Sebelum pengumuman hari Kamis, pada konferensi pers di Stockholm, Fosse termasuk di antara favorit, meskipun Can Xue, seorang penulis Tiongkok yang sering menulis cerita pendek surealis dan eksperimental, juga masuk dalam nominasi, begitu pula Haruki Murakami ; Salman Rushdie; dan Ngugi wa Thiong’o, seorang novelis dan penulis drama Kenya.

Dalam sebuah pernyataan yang dirilis melalui penerbitnya di Norwegia pada hari Kamis, Fosse mengatakan dia “kewalahan dan agak takut.”

Ketika ditanya hampir satu dekade yang lalu tentang harapannya untuk memenangkan Nobel, dia mengatakan bahwa meskipun dia “tentu saja” ingin menerimanya, dia juga khawatir dengan beban ekspektasi yang akan ditimbulkannya.

“Biasanya, mereka memberikannya kepada penulis yang sangat tua, dan ada hikmahnya,” katanya dalam wawancara dengan The Guardian. “Anda menerimanya ketika itu tidak mempengaruhi tulisan Anda.”

Evolusi Fosse: Dari Ateis ke Katolik

Seperti yang telah disiarkan The New York Times—beberapa jam setelah pengumuman Hadiah Nobel Sastra 2023 dibacakan—Jon Fosse dilahirkan pada tahun 1959 di Haugesund. Ia dibesarkan di Norwegia bagian barat, di sebuah pertanian kecil di Strandebarm.

Fosse mengaku mulai menulis puisi dan cerita pada usia 12 tahun, dan mengatakan bahwa dia menganggap menulis sebagai bentuk pelarian. “Saya menciptakan ruang saya sendiri di dunia, tempat di mana saya merasa aman,” katanya kepada The Guardian pada tahun 2014.

Sebagai seorang pemuda, sebagaimana artikel Alex Marshall dan Alexandra Alter di The New York Times, Fosse adalah seorang komunis dan anarkis.
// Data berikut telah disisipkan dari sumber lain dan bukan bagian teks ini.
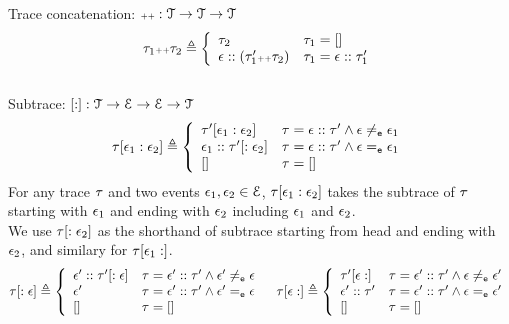 Trace concatenation: ${\scriptscriptstyle ++}: \mathcal{T} \to \mathcal{T} \to \mathcal{T}$
\[
  \trace_1 \tracecat \trace_2 \triangleq
  \left\{
  \begin{array}{ll} 
    \trace_2                                      & \trace_1 =  [] \\
    \event ::  (\trace_1'  \tracecat \trace_2 )   & \trace_1 =  \event :: \trace_1'\\ 
  \end{array}
  \right.
\]
%
\\
Subtrace: $[ : ] : \mathcal{{T} \to \mathcal{E} \to \mathcal{E} \to \mathcal{T}}$ 
\[
  \trace[\event_1 : \event_2] \triangleq
  \left\{
  \begin{array}{ll} 
  \trace'[\event_1: \event_2]             & \trace = \event :: \trace' \land \event \eventneq \event_1 \\
  \event_1 :: \trace'[:\event_2]  & \trace = \event :: \trace' \land \event \eventeq \event_1 \\
  {[]} & \trace = [] \\
  \end{array}
  \right.
\]
For any trace $\mathtt{\tau}$ and two events $\mathtt{\epsilon}_1, \mathtt{\epsilon}_2 \in \mathcal{E}$,
$\mathtt{\tau}[\mathtt{\epsilon}_1 : \mathtt{\epsilon}_2]$ takes the subtrace of $\mathtt{\tau}$ starting with $\mathtt{\epsilon}_1$ and ending with $\mathtt{\epsilon}_2$ including $\mathtt{\epsilon}_1$ and $\mathtt{\epsilon}_2$.
\\
We use $\mathtt{\tau}[:\mathtt{\epsilon}_2] $ as the shorthand of subtrace starting from head and ending with $\mathtt{\epsilon}_2$, and similary for $\mathtt{\tau}[\mathtt{\epsilon}_1:]$.
\[
  \trace[:\event] \triangleq
  \left\{
  \begin{array}{ll} 
 \event' :: \trace'[: \event]             & \trace = \event' :: \trace' \land \event' \eventneq \event \\
  \event'  & \trace = \event' :: \trace' \land \event' \eventeq \event \\
  {[]}  & \trace = [] 
  \end{array}
  \right.
  \quad
  \trace[\event: ] \triangleq
  \left\{
  \begin{array}{ll} 
  \trace'[\event: ]     & \trace =  \event' :: \trace' \land \event \eventneq \event' \\
  \event' :: \trace'  & \trace = \event' :: \trace' \land \event \eventeq \event' \\
  {[ ] } & \trace = []
  \end{array}
  \right.
\]
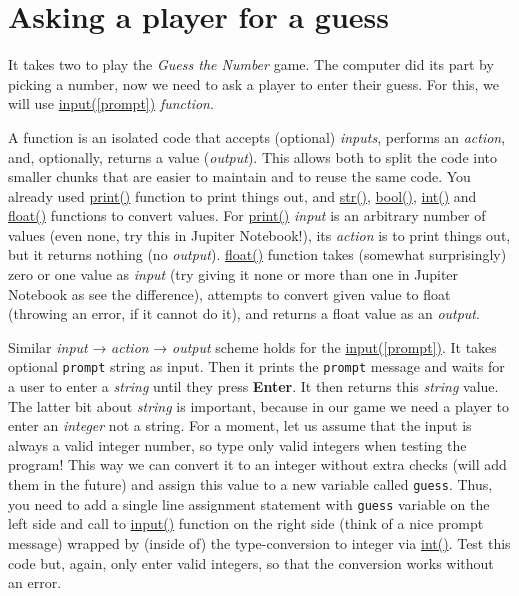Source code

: \documentclass[
]{book}
\begin{document}
\hypertarget{input-function}{%
\section{Asking a player for a guess}\label{input-function}}

It takes two to play the \emph{Guess the Number} game. The computer did its part by picking a number, now we need to ask a player to enter their guess. For this, we will use \href{https://docs.python.org/3/library/functions.html\#input}{input({[}prompt{]})} \emph{function}.

A function is an isolated code that accepts (optional) \emph{inputs}, performs an \emph{action}, and, optionally, returns a value (\emph{output}). This allows both to split the code into smaller chunks that are easier to maintain and to reuse the same code. You already used \href{https://docs.python.org/3/library/functions.html\#print}{print()} function to print things out, and \href{https://docs.python.org/3/library/functions.html\#func-str}{str()}, \href{https://docs.python.org/3/library/functions.html\#bool}{bool()}, \href{https://docs.python.org/3/library/functions.html\#int}{int()} and \href{https://docs.python.org/3/library/functions.html\#float}{float()} functions to convert values. For \href{https://docs.python.org/3/library/functions.html\#print}{print()} \emph{input} is an arbitrary number of values (even none, try this in Jupiter Notebook!), its \emph{action} is to print things out, but it returns nothing (no \emph{output}). \href{https://docs.python.org/3/library/functions.html\#float}{float()} function takes (somewhat surprisingly) zero or one value as \emph{input} (try giving it none or more than one in Jupiter Notebook as see the difference), attempts to convert given value to float (throwing an error, if it cannot do it), and returns a float value as an \emph{output}.

Similar \emph{input} → \emph{action} → \emph{output} scheme holds for the \href{https://docs.python.org/3/library/functions.html\#input}{input({[}prompt{]})}. It takes optional \texttt{prompt} string as input. Then it prints the \texttt{prompt} message and waits for a user to enter a \emph{string} until they press \textbf{Enter}. It then returns this \emph{string} value. The latter bit about \emph{string} is important, because in our game we need a player to enter an \emph{integer} not a string. For a moment, let us assume that the input is always a valid integer number, so type only valid integers when testing the program! This way we can convert it to an integer without extra checks (will add them in the future) and assign this value to a new variable called \texttt{guess}. Thus, you need to add a single line assignment statement with \texttt{guess} variable on the left side and call to \href{https://docs.python.org/3/library/functions.html\#input}{input()} function on the right side (think of a nice prompt message) wrapped by (inside of) the type-conversion to integer via \href{https://docs.python.org/3/library/functions.html\#int}{int()}. Test this code but, again, only enter valid integers, so that the conversion works without an error.
\end{document}
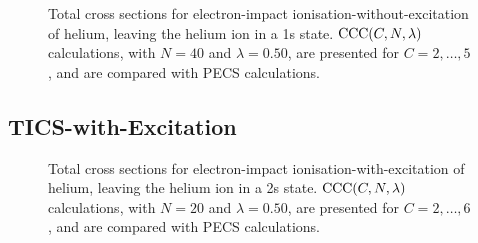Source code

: \documentclass[]{article}
\begin{document}
\begin{figure}[h]
  \begin{center}
    
  \end{center}
  \caption[TICS-without-excitation: $\mathrm{CCC}\lr{C, 40, 0.50}$]{
    Total cross sections for electron-impact ionisation-without-excitation of
    helium, leaving the helium ion in a 1s state.
    $\mathrm{CCC}(C, N, \lambda)$ calculations, with $N = 40$ and
    $\lambda = 0.50$, are presented for $C = 2, \dotsc, 5$, and are compared
    with PECS \cite{PhysRevA.81.022716} calculations.
  }
  \label{fig:cs_tics_iw_40}
\end{figure}

%     

\clearpage

\subsection{TICS-with-Excitation}
\label{sec:re-tics-ie}



\begin{figure}[h]
  \begin{center}
    
  \end{center}
  \caption[TICS-with-excitation: $\mathrm{CCC}\lr{C, 20, 0.50}$]{
    Total cross sections for electron-impact ionisation-with-excitation of
    helium, leaving the helium ion in a 2s state.
    $\mathrm{CCC}(C, N, \lambda)$ calculations, with $N = 20$ and
    $\lambda = 0.50$, are presented for $C = 2, \dotsc, 6$, and are compared
    with PECS \cite{PhysRevA.81.022716} calculations.
  }
  \label{fig:cs_tics_ie_n_20}
\end{figure}
\end{document}
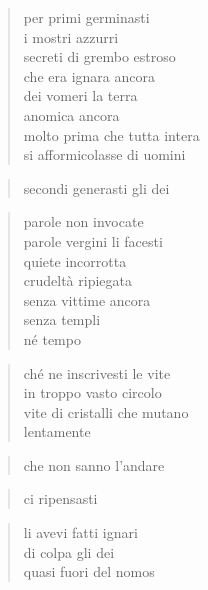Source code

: \clearpage



	\begin{verse}
		per primi germinasti\\
		i mostri azzurri\\
		secreti di grembo estroso\\
		che era ignara ancora\\
		dei vomeri la terra\\
		anomica ancora\\
		molto prima che tutta intera\\
		si afformicolasse di uomini
	\end{verse}


\clearpage



	\begin{verse}
		secondi generasti gli dei
	\end{verse}

	\begin{verse}
		parole non invocate\\
		parole vergini li facesti\\
		quiete incorrotta\\
		crudeltà ripiegata\\
		senza vittime ancora\\
		senza templi\\
		né tempo
	\end{verse}

	\begin{verse}
		ché ne inscrivesti le vite\\
		in troppo vasto circolo\\
		vite di cristalli che mutano\\
		lentamente
	\end{verse}

	\begin{verse}
		che non sanno l’andare
	\end{verse}


\clearpage



	\begin{verse}
		ci ripensasti
	\end{verse}

	\begin{verse}
		li avevi fatti ignari\\
		di colpa gli dei\\
		quasi fuori del nomos
	\end{verse}

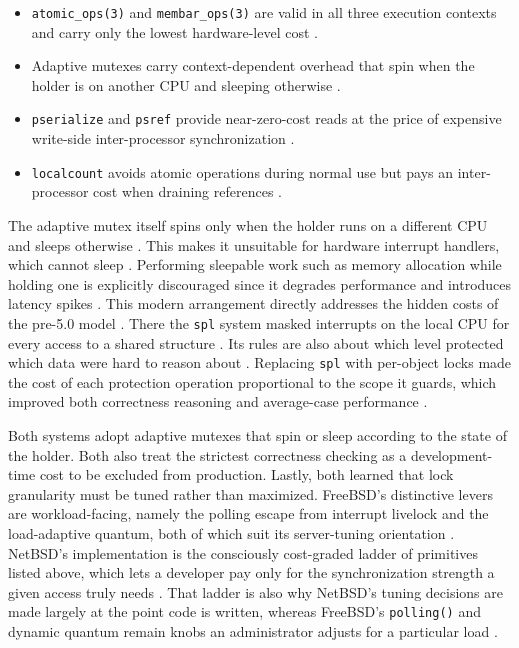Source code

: \begin{itemize}
	\item \texttt{atomic\_ops(3)} and \texttt{membar\_ops(3)} are valid in all three execution contexts and carry only the
	      lowest hardware-level cost \parencite{netbsd_locking}.
	\item Adaptive mutexes carry context-dependent overhead that spin when the holder is on another CPU and sleeping
	      otherwise \parencite{netbsd_locking}.
	\item \texttt{pserialize} and \texttt{psref} provide near-zero-cost reads at the price of expensive write-side
	      inter-processor synchronization \parencite{netbsd_locking}.
	\item \texttt{localcount} avoids atomic operations during normal use but pays an inter-processor cost when draining
	      references \parencite{netbsd_locking}.
\end{itemize}

\noindent
The adaptive mutex itself spins only when the holder runs on a different CPU and sleeps otherwise \parencite{ozaki2015}.
This makes it unsuitable for hardware interrupt handlers, which cannot sleep \parencite{ozaki2015}. Performing sleepable
work such as memory allocation while holding one is explicitly discouraged since it degrades performance and
introduces latency spikes \parencite{ozaki2015}. This modern arrangement directly addresses the hidden costs of the pre-5.0
model \parencite{feyrer2008}. There the \texttt{spl} system masked interrupts on the local CPU for every access to a
shared structure \parencite{feyrer2008}. Its rules are also about which level protected which data were hard to reason
about \parencite{feyrer2008}. Replacing \texttt{spl} with per-object locks made the cost of each protection operation
proportional to the scope it guards, which improved both correctness reasoning and average-case performance \parencite{feyrer2008}.

Both systems adopt adaptive mutexes that spin or sleep according to the state of the holder. Both also treat the strictest correctness
checking as a development-time cost to be excluded from production. Lastly, both learned that lock granularity must be
tuned rather than maximized. FreeBSD's distinctive levers are workload-facing, namely the polling escape from interrupt
livelock and the load-adaptive quantum, both of which suit its server-tuning orientation \parencite{freebsd_polling}.
NetBSD's implementation is the consciously cost-graded ladder of primitives listed above, which lets a developer pay
only for the synchronization strength a given access truly needs \parencite{netbsd_locking}. That ladder is
also why NetBSD's tuning decisions are made largely at the point code is written, whereas FreeBSD's \texttt{polling()}
and dynamic quantum remain knobs an administrator adjusts for a particular load \parencite{freebsd_polling}.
Ia belajar sastra komparatif di Universitas Bergen.

Fosse menulis dalam bahasa Nynorsk, bahasa minoritas, bukan Bokmål, bahasa Norwegia yang lebih banyak digunakan untuk sastra. Meskipun beberapa orang menafsirkan penggunaan Nynorsk sebagai pernyataan politik, Fosse mengatakan itu hanyalah bahasa yang ia gunakan saat tumbuh dewasa.

“Itu hanya bahasa saya,” katanya. “Itulah yang saya pelajari sejak hari pertama saya di sekolah hingga saya keluar, selama 12 atau 13 tahun. Itu bahasa minoritas, dan itu hanya keuntungan bagi saya sebagai penulis. Kata ini hampir tidak pernah digunakan dalam iklan atau bisnis seperti yang digunakan dalam dunia akademis, sastra, dan gereja.”

Pada tahun 1983, ia menerbitkan novel debutnya yang berjudul Raudt, Svart. Sejak saat itulah ia memulai kariernya yang sangat produktif. Karyanya seperti novel Melancholia I (1995) dan II (1996)—yang menyelidiki pikiran seorang pelukis yang mengalami gangguan mental—menjadi yang paling terkenal.

Selain itu, novel Pagi dan Sore—yang dibuka dengan momen kelahiran sang protagonis dan diakhiri dengan hari terakhir hidupnya—atau karya tujuh jilid A New Name: Septology VI-VII (2022)—sebuah karya yang panjangnya lebih dari 1.000 halaman dan berkisah tentang dua seniman tua yang mungkin adalah orang yang sama: Yang satu telah mencapai kesuksesan, sementara yang lain menjadi pecandu alkohol (Septology menjadi finalis National Book Critics Circle Award in Fiction 2023)—juga telah membawa namanya ke dalam barisan novelis besar Norwegia.

Mengenai karya-karya Fosse, seorang Jacques Testard, pendiri Fitzcarraldo Editions, penerbit Fosse di Inggris, mengatakan karya Fosse menyentuh tema “cinta, seni, kematian, duka, dan persahabatan” sementara “lanskap fjord Barat dekat Bergen tempat ia dibesarkan” hampir merupakan sebuah karakter dalam dirinya sendiri.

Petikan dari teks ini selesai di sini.